The selection prompt marks where educational intent enters model procedure. A fixed-ratio cloze test hides its assumptions inside arithmetic. Cloze Reader writes the selection assumptions out in natural language, letting the player infer from the prompt and letting the critic inspect the heuristics that shape each blank. Bommasani et al. (2021) describe foundation model abilities as outcomes of training, and Cloze Reader leaves training opacity intact while letting readers inspect the prompt-level decisions that happen before opacity takes over.
I imposed another constraint from the start. When the model selects a blank, it must not know what it will later be asked to say about that blank. Shared context between selection and hint production would pull the game toward words that the hint system handles with ease, so I kept word selection, hint generation, and passage summary as separate requests. Each call receives only the passage text and the instructions for one task (Cloze Reader 2026b). The result is a chain of discrete procedures in which Gemma does not maintain a conversational memory across the puzzle and answers one bounded question at a time.
Later, I needed a smaller model that could learn the game's narrow pedagogical repertoire without treating each prompt as open-ended assistant behavior. I turned to parameter-efficient fine-tuning (PEFT), adapting Qwen3.5-0.8B on task data generated for Cloze Reader's bounded procedures. The data first came from a filtered corpus distilled from Gemma-3-27B and later expanded through Gemini 3.1 Flash, which generated a broader set of task examples for the smaller model.
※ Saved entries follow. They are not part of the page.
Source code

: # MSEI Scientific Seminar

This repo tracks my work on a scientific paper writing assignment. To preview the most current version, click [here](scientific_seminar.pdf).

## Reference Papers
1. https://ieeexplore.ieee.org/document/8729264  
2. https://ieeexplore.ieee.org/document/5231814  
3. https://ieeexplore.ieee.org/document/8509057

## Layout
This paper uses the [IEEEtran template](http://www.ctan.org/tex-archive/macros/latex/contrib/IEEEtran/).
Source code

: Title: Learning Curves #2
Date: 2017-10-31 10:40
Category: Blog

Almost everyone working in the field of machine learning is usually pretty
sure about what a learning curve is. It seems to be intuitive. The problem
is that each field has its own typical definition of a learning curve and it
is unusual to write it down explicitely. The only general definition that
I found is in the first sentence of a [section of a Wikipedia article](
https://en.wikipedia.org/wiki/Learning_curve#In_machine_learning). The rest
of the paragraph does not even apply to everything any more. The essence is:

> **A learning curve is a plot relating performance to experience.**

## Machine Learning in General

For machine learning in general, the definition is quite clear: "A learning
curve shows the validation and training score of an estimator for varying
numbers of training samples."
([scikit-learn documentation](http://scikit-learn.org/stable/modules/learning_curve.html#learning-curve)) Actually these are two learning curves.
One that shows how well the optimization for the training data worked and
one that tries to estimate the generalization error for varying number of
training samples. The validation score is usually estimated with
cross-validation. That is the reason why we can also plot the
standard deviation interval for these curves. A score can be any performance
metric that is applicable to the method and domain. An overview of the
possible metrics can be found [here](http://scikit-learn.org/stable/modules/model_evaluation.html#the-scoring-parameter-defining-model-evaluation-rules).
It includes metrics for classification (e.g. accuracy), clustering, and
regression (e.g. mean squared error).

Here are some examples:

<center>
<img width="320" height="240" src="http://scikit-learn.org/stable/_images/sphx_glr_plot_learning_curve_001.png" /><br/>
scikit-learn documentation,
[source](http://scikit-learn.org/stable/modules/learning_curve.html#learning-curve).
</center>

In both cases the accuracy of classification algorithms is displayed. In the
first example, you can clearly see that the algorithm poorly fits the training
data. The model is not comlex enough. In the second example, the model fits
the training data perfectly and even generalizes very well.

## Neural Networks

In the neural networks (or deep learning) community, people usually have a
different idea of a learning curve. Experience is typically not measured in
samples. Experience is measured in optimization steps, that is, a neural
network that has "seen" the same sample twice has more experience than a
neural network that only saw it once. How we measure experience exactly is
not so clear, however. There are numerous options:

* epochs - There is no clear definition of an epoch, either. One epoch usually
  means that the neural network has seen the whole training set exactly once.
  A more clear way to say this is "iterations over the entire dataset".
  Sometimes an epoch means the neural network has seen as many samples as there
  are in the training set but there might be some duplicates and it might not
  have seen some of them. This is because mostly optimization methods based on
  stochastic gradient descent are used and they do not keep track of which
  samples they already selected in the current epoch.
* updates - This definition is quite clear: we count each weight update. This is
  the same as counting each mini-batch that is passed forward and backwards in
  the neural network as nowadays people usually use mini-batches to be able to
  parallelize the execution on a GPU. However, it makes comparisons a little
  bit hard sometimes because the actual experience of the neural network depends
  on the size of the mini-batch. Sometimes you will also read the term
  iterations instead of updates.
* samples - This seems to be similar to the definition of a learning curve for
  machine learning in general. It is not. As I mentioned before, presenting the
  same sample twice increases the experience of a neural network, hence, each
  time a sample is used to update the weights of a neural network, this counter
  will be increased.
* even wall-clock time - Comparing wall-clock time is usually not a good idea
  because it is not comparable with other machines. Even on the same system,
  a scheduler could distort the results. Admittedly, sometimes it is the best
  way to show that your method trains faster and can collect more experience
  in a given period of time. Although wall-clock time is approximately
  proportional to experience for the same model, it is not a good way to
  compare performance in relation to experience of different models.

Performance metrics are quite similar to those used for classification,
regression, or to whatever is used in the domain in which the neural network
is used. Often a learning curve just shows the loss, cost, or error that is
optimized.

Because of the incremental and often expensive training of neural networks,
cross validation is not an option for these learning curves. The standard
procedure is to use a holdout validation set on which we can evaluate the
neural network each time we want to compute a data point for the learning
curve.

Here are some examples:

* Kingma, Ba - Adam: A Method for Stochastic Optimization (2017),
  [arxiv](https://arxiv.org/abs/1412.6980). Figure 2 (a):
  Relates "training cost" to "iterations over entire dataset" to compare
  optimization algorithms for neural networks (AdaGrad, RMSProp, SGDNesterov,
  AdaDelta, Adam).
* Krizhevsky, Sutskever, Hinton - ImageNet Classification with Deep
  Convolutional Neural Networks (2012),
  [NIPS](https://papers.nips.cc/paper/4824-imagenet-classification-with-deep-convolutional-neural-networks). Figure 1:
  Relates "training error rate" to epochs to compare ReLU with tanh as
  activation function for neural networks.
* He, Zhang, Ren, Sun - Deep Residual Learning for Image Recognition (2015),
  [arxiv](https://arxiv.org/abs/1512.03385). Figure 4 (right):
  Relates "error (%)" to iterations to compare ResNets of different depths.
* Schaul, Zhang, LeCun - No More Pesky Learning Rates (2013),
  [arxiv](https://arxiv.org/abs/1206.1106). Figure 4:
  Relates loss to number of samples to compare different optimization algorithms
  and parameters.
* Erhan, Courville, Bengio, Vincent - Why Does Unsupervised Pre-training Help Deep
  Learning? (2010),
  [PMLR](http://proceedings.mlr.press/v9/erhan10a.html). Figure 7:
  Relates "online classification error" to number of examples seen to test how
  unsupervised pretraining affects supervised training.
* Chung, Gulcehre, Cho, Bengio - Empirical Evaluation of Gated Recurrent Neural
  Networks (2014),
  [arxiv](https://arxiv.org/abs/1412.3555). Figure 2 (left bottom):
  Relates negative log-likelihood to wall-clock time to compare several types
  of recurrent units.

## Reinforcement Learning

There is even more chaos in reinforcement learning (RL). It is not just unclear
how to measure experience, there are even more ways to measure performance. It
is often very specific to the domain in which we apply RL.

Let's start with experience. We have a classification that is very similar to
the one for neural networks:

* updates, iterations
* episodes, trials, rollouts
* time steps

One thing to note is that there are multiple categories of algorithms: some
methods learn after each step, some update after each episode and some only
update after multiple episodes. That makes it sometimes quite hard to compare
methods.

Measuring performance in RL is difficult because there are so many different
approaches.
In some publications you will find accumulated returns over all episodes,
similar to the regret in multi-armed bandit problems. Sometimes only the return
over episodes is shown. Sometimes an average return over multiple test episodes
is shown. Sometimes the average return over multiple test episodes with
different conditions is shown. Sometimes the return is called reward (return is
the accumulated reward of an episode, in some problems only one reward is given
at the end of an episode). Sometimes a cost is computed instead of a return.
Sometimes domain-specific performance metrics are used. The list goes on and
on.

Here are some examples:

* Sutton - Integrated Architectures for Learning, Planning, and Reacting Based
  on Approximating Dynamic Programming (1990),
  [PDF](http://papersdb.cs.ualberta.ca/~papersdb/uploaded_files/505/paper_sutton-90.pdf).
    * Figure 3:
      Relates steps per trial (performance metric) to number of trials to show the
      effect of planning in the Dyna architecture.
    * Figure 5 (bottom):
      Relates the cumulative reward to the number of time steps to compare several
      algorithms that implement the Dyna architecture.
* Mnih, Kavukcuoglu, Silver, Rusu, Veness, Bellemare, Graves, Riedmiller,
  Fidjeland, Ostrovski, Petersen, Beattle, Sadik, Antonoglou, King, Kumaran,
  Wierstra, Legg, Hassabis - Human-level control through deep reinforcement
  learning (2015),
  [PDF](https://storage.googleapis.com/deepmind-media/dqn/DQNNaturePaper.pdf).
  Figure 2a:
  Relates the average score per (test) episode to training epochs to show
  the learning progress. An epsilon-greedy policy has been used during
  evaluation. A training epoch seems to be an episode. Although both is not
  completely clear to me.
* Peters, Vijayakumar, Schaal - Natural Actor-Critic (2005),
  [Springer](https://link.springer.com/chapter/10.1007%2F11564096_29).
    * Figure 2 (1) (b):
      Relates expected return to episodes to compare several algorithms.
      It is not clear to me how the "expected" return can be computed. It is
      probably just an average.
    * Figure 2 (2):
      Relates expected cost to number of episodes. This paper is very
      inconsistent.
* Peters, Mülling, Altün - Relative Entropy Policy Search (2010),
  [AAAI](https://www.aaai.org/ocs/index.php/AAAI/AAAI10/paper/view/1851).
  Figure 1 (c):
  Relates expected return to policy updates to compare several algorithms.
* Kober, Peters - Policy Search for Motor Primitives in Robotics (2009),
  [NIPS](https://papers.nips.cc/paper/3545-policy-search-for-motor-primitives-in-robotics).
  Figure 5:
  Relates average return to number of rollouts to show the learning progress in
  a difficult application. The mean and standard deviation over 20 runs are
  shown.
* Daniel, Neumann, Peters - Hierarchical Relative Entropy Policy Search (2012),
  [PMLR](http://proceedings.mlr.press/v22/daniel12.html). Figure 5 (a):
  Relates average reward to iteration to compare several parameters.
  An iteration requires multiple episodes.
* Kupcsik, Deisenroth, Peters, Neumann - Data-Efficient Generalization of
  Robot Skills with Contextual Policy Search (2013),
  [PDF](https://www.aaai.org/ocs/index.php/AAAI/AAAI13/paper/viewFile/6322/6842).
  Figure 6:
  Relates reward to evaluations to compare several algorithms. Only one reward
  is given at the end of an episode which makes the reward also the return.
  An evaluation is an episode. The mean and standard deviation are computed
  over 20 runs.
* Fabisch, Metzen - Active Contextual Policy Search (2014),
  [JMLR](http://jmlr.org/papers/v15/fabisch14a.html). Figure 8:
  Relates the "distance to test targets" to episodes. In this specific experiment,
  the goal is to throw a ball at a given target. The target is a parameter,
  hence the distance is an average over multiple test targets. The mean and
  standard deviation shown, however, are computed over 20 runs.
In practice, I adapted Qwen3.5-0.8B for Cloze Reader's bounded tasks on an NVIDIA GPU through Unsloth. Low-rank updates let me train a smaller model against the game's own procedures without retraining every weight or depending on the larger remote infrastructure that had previously powered Gemma-3-27B (Hu et al. 2021; Dettmers et al. 2023).
I began by treating Cloze Reader's live Gemma-3-27B backend as a teacher and calling the game API for examples drawn from the bounded tasks that structure play, including word selection, batch selection, hint generation, and contextualization. I filtered those outputs into a training corpus for Qwen3.5-0.8B, then expanded the corpus with Gemini 3.1 Flash after Gemma had left the loop.
The student had a narrower job than an all-purpose assistant: choose blanks that fit a passage, generate hints that guide without revealing an answer, and produce contextualizations that direct attention back to prose.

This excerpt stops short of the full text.